Re: [PATCH v2] signal: Adjust error codes according to restore_user_sigmask()
From: Deepa Dinamani
Date: Wed May 22 2019 - 12:36:46 EST
On Wed, May 22, 2019 at 9:14 AM Oleg Nesterov <oleg@xxxxxxxxxx> wrote:
>
> On 05/22, Deepa Dinamani wrote:
> >
> > -Deepa
> >
> > > On May 22, 2019, at 8:05 AM, Oleg Nesterov <oleg@xxxxxxxxxx> wrote:
> > >
> > >> On 05/21, Deepa Dinamani wrote:
> > >>
> > >> Note that this patch returns interrupted errors (EINTR, ERESTARTNOHAND,
> > >> etc) only when there is no other error. If there is a signal and an error
> > >> like EINVAL, the syscalls return -EINVAL rather than the interrupted
> > >> error codes.
> > >
> > > Ugh. I need to re-check, but at first glance I really dislike this change.
> > >
> > > I think we can fix the problem _and_ simplify the code. Something like below.
> > > The patch is obviously incomplete, it changes only only one caller of
> > > set_user_sigmask(), epoll_pwait() to explain what I mean.
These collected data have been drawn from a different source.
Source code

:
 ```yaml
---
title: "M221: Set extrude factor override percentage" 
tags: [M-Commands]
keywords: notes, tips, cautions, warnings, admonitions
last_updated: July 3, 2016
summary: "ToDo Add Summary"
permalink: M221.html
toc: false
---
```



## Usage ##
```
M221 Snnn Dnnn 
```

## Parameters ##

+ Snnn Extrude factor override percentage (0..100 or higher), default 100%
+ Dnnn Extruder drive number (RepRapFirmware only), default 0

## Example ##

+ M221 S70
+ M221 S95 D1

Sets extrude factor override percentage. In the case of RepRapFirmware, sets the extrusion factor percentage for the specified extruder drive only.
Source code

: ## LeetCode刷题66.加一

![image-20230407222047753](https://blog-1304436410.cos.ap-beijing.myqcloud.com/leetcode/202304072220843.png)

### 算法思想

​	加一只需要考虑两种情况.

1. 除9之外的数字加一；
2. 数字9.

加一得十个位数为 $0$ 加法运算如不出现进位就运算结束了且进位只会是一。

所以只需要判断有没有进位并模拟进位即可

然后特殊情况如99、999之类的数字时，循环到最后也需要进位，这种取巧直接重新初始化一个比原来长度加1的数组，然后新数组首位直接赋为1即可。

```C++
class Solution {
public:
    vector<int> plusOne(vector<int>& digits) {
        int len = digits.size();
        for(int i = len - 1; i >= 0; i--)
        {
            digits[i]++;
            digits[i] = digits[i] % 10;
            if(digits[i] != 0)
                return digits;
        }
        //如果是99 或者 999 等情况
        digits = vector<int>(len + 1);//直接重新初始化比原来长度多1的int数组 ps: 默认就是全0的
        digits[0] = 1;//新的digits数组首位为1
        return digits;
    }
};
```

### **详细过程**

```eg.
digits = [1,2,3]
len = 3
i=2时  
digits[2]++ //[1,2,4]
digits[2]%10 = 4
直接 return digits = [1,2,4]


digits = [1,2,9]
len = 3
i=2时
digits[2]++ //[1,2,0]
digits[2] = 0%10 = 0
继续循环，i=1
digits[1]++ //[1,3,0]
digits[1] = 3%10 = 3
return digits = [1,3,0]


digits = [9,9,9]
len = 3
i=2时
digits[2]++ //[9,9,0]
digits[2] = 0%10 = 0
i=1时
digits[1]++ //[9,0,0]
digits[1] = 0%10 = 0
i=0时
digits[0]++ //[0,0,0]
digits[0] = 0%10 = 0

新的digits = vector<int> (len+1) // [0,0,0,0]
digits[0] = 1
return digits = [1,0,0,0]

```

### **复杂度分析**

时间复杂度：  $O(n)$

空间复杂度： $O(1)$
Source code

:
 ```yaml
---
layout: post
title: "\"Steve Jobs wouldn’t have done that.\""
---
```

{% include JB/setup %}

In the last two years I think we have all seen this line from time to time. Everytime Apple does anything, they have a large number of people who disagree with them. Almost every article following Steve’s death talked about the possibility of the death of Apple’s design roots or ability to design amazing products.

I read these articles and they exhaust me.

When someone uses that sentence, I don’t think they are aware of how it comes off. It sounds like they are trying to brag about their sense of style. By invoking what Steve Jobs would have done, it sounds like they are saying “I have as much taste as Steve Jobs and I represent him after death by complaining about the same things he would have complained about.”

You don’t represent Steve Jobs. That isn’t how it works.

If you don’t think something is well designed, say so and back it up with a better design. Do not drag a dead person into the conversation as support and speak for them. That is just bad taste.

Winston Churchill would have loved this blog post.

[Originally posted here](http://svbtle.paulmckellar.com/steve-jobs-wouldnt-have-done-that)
> > > restore_user_sigmask() should simply die. Although perhaps another helper
> > > makes sense to add WARN_ON(test_tsk_restore_sigmask() && !signal_pending).
> >
> > restore_user_sigmask() was added because of all the variants of these
> > syscalls we added because of y2038 as noted in commit message:
> >
> > signal: Add restore_user_sigmask()
> >
> > Refactor the logic to restore the sigmask before the syscall
> > returns into an api.
> > This is useful for versions of syscalls that pass in the
> > sigmask and expect the current->sigmask to be changed during
> > the execution and restored after the execution of the syscall.
> >
> > With the advent of new y2038 syscalls in the subsequent patches,
> > we add two more new versions of the syscalls (for pselect, ppoll
> > and io_pgetevents) in addition to the existing native and compat
> > versions. Adding such an api reduces the logic that would need to
> > be replicated otherwise.
>
> Again, I need to re-check, will continue tomorrow. But so far I am not sure
> this helper can actually help.
>
> > > --- a/fs/eventpoll.c
> > > +++ b/fs/eventpoll.c
> > > @@ -2318,19 +2318,19 @@ SYSCALL_DEFINE6(epoll_pwait, int, epfd, struct epoll_event __user *, events,
> > > size_t, sigsetsize)
> > > {
> > > int error;
> > > - sigset_t ksigmask, sigsaved;
> > >
> > > /*
> > > * If the caller wants a certain signal mask to be set during the wait,
> > > * we apply it here.
> > > */
> > > - error = set_user_sigmask(sigmask, &ksigmask, &sigsaved, sigsetsize);
> > > + error = set_user_sigmask(sigmask, sigsetsize);
> > > if (error)
> > > return error;
> > >
> > > error = do_epoll_wait(epfd, events, maxevents, timeout);
> > >
> > > - restore_user_sigmask(sigmask, &sigsaved);
> > > + if (error != -EINTR)
> >
> > As you address all the other syscalls this condition becomes more and
> > more complicated.
>
> May be.
>
> > > --- a/include/linux/sched/signal.h
> > > +++ b/include/linux/sched/signal.h
> > > @@ -416,7 +416,6 @@ void task_join_group_stop(struct task_struct *task);
> > > static inline void set_restore_sigmask(void)
> > > {
> > > set_thread_flag(TIF_RESTORE_SIGMASK);
> > > - WARN_ON(!test_thread_flag(TIF_SIGPENDING));
> >
> > So you always want do_signal() to be called?
>
> Why do you think so? No. This is just to avoid the warning, because with the
> patch I sent set_restore_sigmask() is called "in advance".
>
> > You will have to check each architecture's implementation of
> > do_signal() to check if that has any side effects.
>
> I don't think so.
Why not?
> > Although this is not what the patch is solving.
>
> Sure. But you know, after I tried to read the changelog, I am not sure
> I understand what exactly you are trying to fix. Could you please explain
> this part
>
> The behavior
> before 854a6ed56839a was that the signals were dropped after the error
> code was decided. This resulted in lost signals but the userspace did not
> notice it
>
> ? I fail to understand it, sorry. It looks as if the code was already buggy before
> that commit and it could miss a signal or something like this, but I do not see how.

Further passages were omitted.